All entries are to be copied exactly, with pictures removed.

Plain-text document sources
BEGIN

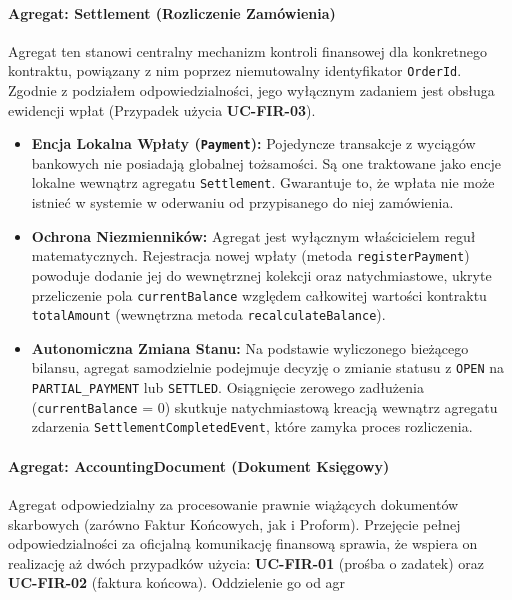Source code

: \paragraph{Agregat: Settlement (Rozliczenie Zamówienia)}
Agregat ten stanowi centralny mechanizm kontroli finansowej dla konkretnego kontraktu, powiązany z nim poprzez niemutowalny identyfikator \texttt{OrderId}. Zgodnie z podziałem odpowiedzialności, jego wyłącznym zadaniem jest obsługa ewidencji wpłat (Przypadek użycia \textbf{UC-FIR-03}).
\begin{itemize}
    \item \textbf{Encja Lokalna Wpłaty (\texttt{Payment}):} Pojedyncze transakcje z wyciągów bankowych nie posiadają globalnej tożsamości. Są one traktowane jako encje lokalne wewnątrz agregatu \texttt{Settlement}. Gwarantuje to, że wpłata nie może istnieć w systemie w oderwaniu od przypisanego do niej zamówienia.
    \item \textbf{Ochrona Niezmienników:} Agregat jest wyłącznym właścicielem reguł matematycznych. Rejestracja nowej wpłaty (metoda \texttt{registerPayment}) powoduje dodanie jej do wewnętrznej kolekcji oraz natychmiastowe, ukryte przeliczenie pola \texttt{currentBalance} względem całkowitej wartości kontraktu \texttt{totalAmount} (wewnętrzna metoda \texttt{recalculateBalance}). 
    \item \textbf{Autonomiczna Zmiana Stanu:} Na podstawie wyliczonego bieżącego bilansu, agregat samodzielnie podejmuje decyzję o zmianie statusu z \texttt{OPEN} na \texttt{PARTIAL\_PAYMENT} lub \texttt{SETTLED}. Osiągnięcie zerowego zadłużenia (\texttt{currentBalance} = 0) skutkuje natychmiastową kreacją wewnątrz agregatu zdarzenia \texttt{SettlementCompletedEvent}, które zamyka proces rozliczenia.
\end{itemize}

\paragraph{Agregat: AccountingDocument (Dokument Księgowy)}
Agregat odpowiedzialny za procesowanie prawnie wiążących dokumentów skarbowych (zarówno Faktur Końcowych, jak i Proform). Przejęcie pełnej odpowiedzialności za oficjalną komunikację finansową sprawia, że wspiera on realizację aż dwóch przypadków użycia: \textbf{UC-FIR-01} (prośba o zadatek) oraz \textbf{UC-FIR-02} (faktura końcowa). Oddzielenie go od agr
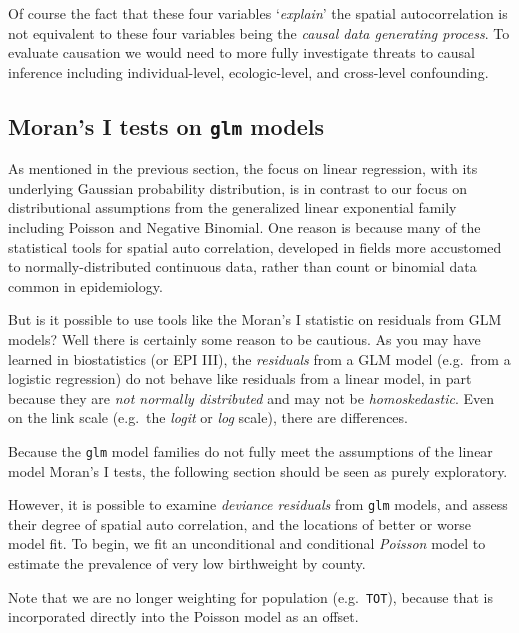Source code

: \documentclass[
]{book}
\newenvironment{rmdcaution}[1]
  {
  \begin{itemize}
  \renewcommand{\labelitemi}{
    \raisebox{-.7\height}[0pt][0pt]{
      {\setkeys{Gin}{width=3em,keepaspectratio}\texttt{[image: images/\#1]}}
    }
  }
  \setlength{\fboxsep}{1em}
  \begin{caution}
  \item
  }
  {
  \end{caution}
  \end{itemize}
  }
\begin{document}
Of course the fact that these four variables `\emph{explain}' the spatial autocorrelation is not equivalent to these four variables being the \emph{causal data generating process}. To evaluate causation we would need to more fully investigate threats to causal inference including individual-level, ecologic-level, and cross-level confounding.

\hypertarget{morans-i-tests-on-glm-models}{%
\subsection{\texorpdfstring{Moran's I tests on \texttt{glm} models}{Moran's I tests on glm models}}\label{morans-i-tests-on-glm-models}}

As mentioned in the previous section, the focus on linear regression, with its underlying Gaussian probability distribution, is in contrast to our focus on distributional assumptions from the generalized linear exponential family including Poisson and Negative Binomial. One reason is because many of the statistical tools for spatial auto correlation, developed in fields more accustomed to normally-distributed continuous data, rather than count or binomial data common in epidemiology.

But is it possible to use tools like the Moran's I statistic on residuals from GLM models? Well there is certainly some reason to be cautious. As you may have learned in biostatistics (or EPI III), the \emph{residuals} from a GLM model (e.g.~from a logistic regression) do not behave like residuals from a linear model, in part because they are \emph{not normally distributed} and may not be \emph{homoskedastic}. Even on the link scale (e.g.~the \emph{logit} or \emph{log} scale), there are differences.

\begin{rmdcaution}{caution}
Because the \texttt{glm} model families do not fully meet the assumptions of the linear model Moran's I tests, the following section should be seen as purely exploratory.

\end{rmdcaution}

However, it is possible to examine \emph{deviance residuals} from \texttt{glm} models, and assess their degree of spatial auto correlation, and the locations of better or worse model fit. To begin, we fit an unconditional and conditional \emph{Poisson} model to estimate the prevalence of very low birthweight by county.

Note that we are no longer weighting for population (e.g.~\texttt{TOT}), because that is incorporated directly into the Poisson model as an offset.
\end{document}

END

§ **RESULT OF THIS EXERCISE**
Source code

: \paragraph{Agregat: Settlement (Rozliczenie Zamówienia)}
Agregat ten stanowi centralny mechanizm kontroli finansowej dla konkretnego kontraktu, powiązany z nim poprzez niemutowalny identyfikator \texttt{OrderId}. Zgodnie z podziałem odpowiedzialności, jego wyłącznym zadaniem jest obsługa ewidencji wpłat (Przypadek użycia \textbf{UC-FIR-03}).
\begin{itemize}
    \item \textbf{Encja Lokalna Wpłaty (\texttt{Payment}):} Pojedyncze transakcje z wyciągów bankowych nie posiadają globalnej tożsamości. Są one traktowane jako encje lokalne wewnątrz agregatu \texttt{Settlement}. Gwarantuje to, że wpłata nie może istnieć w systemie w oderwaniu od przypisanego do niej zamówienia.
    \item \textbf{Ochrona Niezmienników:} Agregat jest wyłącznym właścicielem reguł matematycznych. Rejestracja nowej wpłaty (metoda \texttt{registerPayment}) powoduje dodanie jej do wewnętrznej kolekcji oraz natychmiastowe, ukryte przeliczenie pola \texttt{currentBalance} względem całkowitej wartości kontraktu \texttt{totalAmount} (wewnętrzna metoda \texttt{recalculateBalance}). 
    \item \textbf{Autonomiczna Zmiana Stanu:} Na podstawie wyliczonego bieżącego bilansu, agregat samodzielnie podejmuje decyzję o zmianie statusu z \texttt{OPEN} na \texttt{PARTIAL\_PAYMENT} lub \texttt{SETTLED}. Osiągnięcie zerowego zadłużenia (\texttt{currentBalance} = 0) skutkuje natychmiastową kreacją wewnątrz agregatu zdarzenia \texttt{SettlementCompletedEvent}, które zamyka proces rozliczenia.
\end{itemize}

\paragraph{Agregat: AccountingDocument (Dokument Księgowy)}
Agregat odpowiedzialny za procesowanie prawnie wiążących dokumentów skarbowych (zarówno Faktur Końcowych, jak i Proform). Przejęcie pełnej odpowiedzialności za oficjalną komunikację finansową sprawia, że wspiera on realizację aż dwóch przypadków użycia: \textbf{UC-FIR-01} (prośba o zadatek) oraz \textbf{UC-FIR-02} (faktura końcowa). Oddzielenie go od agr
Source code

: \documentclass[
]{book}
\newenvironment{rmdcaution}[1]
  {
  \begin{itemize}
  \renewcommand{\labelitemi}{
    \raisebox{-.7\height}[0pt][0pt]{
      {\setkeys{Gin}{width=3em,keepaspectratio}\texttt{[image: images/\#1]}}
    }
  }
  \setlength{\fboxsep}{1em}
  \begin{caution}
  \item
  }
  {
  \end{caution}
  \end{itemize}
  }
\begin{document}
Of course the fact that these four variables `\emph{explain}' the spatial autocorrelation is not equivalent to these four variables being the \emph{causal data generating process}. To evaluate causation we would need to more fully investigate threats to causal inference including individual-level, ecologic-level, and cross-level confounding.

\hypertarget{morans-i-tests-on-glm-models}{%
\subsection{\texorpdfstring{Moran's I tests on \texttt{glm} models}{Moran's I tests on glm models}}\label{morans-i-tests-on-glm-models}}

As mentioned in the previous section, the focus on linear regression, with its underlying Gaussian probability distribution, is in contrast to our focus on distributional assumptions from the generalized linear exponential family including Poisson and Negative Binomial. One reason is because many of the statistical tools for spatial auto correlation, developed in fields more accustomed to normally-distributed continuous data, rather than count or binomial data common in epidemiology.

But is it possible to use tools like the Moran's I statistic on residuals from GLM models? Well there is certainly some reason to be cautious. As you may have learned in biostatistics (or EPI III), the \emph{residuals} from a GLM model (e.g.~from a logistic regression) do not behave like residuals from a linear model, in part because they are \emph{not normally distributed} and may not be \emph{homoskedastic}. Even on the link scale (e.g.~the \emph{logit} or \emph{log} scale), there are differences.

\begin{rmdcaution}{caution}
Because the \texttt{glm} model families do not fully meet the assumptions of the linear model Moran's I tests, the following section should be seen as purely exploratory.

\end{rmdcaution}

However, it is possible to examine \emph{deviance residuals} from \texttt{glm} models, and assess their degree of spatial auto correlation, and the locations of better or worse model fit. To begin, we fit an unconditional and conditional \emph{Poisson} model to estimate the prevalence of very low birthweight by county.

Note that we are no longer weighting for population (e.g.~\texttt{TOT}), because that is incorporated directly into the Poisson model as an offset.
\end{document}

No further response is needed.